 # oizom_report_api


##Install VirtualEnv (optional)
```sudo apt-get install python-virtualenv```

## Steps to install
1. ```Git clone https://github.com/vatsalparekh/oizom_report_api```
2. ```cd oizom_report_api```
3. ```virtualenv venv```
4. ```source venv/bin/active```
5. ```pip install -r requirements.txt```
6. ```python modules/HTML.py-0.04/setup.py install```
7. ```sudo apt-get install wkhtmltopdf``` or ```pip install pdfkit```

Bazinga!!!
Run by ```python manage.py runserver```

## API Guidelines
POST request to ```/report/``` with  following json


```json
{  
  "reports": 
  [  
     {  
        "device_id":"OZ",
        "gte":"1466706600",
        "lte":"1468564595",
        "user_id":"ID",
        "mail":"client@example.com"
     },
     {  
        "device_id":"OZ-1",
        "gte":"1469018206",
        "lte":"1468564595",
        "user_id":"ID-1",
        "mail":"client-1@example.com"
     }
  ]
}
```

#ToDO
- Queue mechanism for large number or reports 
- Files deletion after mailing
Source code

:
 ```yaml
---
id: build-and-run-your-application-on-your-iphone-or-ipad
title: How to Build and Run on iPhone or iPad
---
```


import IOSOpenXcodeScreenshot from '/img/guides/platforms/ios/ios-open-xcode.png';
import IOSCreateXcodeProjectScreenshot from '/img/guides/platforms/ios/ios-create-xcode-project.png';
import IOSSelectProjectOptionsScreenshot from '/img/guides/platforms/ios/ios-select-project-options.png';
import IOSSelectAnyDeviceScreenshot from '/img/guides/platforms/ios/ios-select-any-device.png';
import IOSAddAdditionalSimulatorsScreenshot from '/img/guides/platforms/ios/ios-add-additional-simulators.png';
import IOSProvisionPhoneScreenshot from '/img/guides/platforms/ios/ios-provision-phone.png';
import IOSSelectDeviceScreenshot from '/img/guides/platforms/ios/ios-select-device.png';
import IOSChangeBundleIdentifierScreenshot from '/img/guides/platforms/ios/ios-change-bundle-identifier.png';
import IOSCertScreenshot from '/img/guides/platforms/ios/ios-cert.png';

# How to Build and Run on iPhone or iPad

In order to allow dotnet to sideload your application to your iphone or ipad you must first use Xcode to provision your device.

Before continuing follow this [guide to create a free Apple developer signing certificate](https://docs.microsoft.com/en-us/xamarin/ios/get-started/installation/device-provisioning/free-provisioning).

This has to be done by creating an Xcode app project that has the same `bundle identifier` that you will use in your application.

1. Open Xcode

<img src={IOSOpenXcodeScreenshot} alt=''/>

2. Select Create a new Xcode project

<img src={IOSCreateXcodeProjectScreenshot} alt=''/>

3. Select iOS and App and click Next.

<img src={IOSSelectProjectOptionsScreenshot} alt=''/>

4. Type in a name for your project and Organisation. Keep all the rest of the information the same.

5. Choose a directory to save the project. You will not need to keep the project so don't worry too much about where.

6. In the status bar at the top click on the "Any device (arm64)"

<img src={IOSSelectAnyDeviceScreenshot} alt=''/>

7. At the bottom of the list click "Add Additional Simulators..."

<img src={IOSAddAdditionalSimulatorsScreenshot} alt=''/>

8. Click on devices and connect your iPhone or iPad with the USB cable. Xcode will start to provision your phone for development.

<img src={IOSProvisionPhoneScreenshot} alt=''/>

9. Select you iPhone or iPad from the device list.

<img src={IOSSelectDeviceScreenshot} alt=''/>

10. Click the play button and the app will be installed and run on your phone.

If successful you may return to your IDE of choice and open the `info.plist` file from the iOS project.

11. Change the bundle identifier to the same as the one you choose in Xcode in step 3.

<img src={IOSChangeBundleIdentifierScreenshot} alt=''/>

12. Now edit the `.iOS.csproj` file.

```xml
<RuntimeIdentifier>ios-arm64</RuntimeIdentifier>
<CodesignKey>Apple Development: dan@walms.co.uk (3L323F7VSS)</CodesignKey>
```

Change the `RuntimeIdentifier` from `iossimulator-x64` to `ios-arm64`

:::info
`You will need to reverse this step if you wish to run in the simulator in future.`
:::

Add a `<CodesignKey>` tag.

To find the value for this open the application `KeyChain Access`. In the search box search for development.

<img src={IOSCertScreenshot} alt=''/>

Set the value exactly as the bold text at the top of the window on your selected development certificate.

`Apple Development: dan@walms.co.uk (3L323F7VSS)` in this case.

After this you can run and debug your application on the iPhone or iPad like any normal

= WORK ORDER =
Please transcribe the listing in its entirety, exactly.

= WRITTEN RESPONSE =
 # oizom_report_api


##Install VirtualEnv (optional)
```sudo apt-get install python-virtualenv```

## Steps to install
1. ```Git clone https://github.com/vatsalparekh/oizom_report_api```
2. ```cd oizom_report_api```
3. ```virtualenv venv```
4. ```source venv/bin/active```
5. ```pip install -r requirements.txt```
6. ```python modules/HTML.py-0.04/setup.py install```
7. ```sudo apt-get install wkhtmltopdf``` or ```pip install pdfkit```

Bazinga!!!
Run by ```python manage.py runserver```

## API Guidelines
POST request to ```/report/``` with  following json


```json
{  
  "reports": 
  [  
     {  
        "device_id":"OZ",
        "gte":"1466706600",
        "lte":"1468564595",
        "user_id":"ID",
        "mail":"client@example.com"
     },
     {  
        "device_id":"OZ-1",
        "gte":"1469018206",
        "lte":"1468564595",
        "user_id":"ID-1",
        "mail":"client-1@example.com"
     }
  ]
}
```

#ToDO
- Queue mechanism for large number or reports 
- Files deletion after mailing
Source code

:
 ```yaml
---
id: build-and-run-your-application-on-your-iphone-or-ipad
title: How to Build and Run on iPhone or iPad
---
```


import IOSOpenXcodeScreenshot from '/img/guides/platforms/ios/ios-open-xcode.png';
import IOSCreateXcodeProjectScreenshot from '/img/guides/platforms/ios/ios-create-xcode-project.png';
import IOSSelectProjectOptionsScreenshot from '/img/guides/platforms/ios/ios-select-project-options.png';
import IOSSelectAnyDeviceScreenshot from '/img/guides/platforms/ios/ios-select-any-device.png';
import IOSAddAdditionalSimulatorsScreenshot from '/img/guides/platforms/ios/ios-add-additional-simulators.png';
import IOSProvisionPhoneScreenshot from '/img/guides/platforms/ios/ios-provision-phone.png';
import IOSSelectDeviceScreenshot from '/img/guides/platforms/ios/ios-select-device.png';
import IOSChangeBundleIdentifierScreenshot from '/img/guides/platforms/ios/ios-change-bundle-identifier.png';
import IOSCertScreenshot from '/img/guides/platforms/ios/ios-cert.png';

# How to Build and Run on iPhone or iPad

In order to allow dotnet to sideload your application to your iphone or ipad you must first use Xcode to provision your device.

Before continuing follow this [guide to create a free Apple developer signing certificate](https://docs.microsoft.com/en-us/xamarin/ios/get-started/installation/device-provisioning/free-provisioning).

This has to be done by creating an Xcode app project that has the same `bundle identifier` that you will use in your application.

1. Open Xcode

<img src={IOSOpenXcodeScreenshot} alt=''/>

2. Select Create a new Xcode project

<img src={IOSCreateXcodeProjectScreenshot} alt=''/>

3. Select iOS and App and click Next.

<img src={IOSSelectProjectOptionsScreenshot} alt=''/>

4. Type in a name for your project and Organisation. Keep all the rest of the information the same.

5. Choose a directory to save the project. You will not need to keep the project so don't worry too much about where.

6. In the status bar at the top click on the "Any device (arm64)"

<img src={IOSSelectAnyDeviceScreenshot} alt=''/>

7. At the bottom of the list click "Add Additional Simulators..."

<img src={IOSAddAdditionalSimulatorsScreenshot} alt=''/>

8. Click on devices and connect your iPhone or iPad with the USB cable. Xcode will start to provision your phone for development.

<img src={IOSProvisionPhoneScreenshot} alt=''/>

9. Select you iPhone or iPad from the device list.

<img src={IOSSelectDeviceScreenshot} alt=''/>

10. Click the play button and the app will be installed and run on your phone.

If successful you may return to your IDE of choice and open the `info.plist` file from the iOS project.

11. Change the bundle identifier to the same as the one you choose in Xcode in step 3.

<img src={IOSChangeBundleIdentifierScreenshot} alt=''/>

12. Now edit the `.iOS.csproj` file.

```xml
<RuntimeIdentifier>ios-arm64</RuntimeIdentifier>
<CodesignKey>Apple Development: dan@walms.co.uk (3L323F7VSS)</CodesignKey>
```

Change the `RuntimeIdentifier` from `iossimulator-x64` to `ios-arm64`

:::info
`You will need to reverse this step if you wish to run in the simulator in future.`
:::

Add a `<CodesignKey>` tag.

To find the value for this open the application `KeyChain Access`. In the search box search for development.

<img src={IOSCertScreenshot} alt=''/>

Set the value exactly as the bold text at the top of the window on your selected development certificate.

`Apple Development: dan@walms.co.uk (3L323F7VSS)` in this case.

After this you can run and debug your application on the iPhone or iPad like any normal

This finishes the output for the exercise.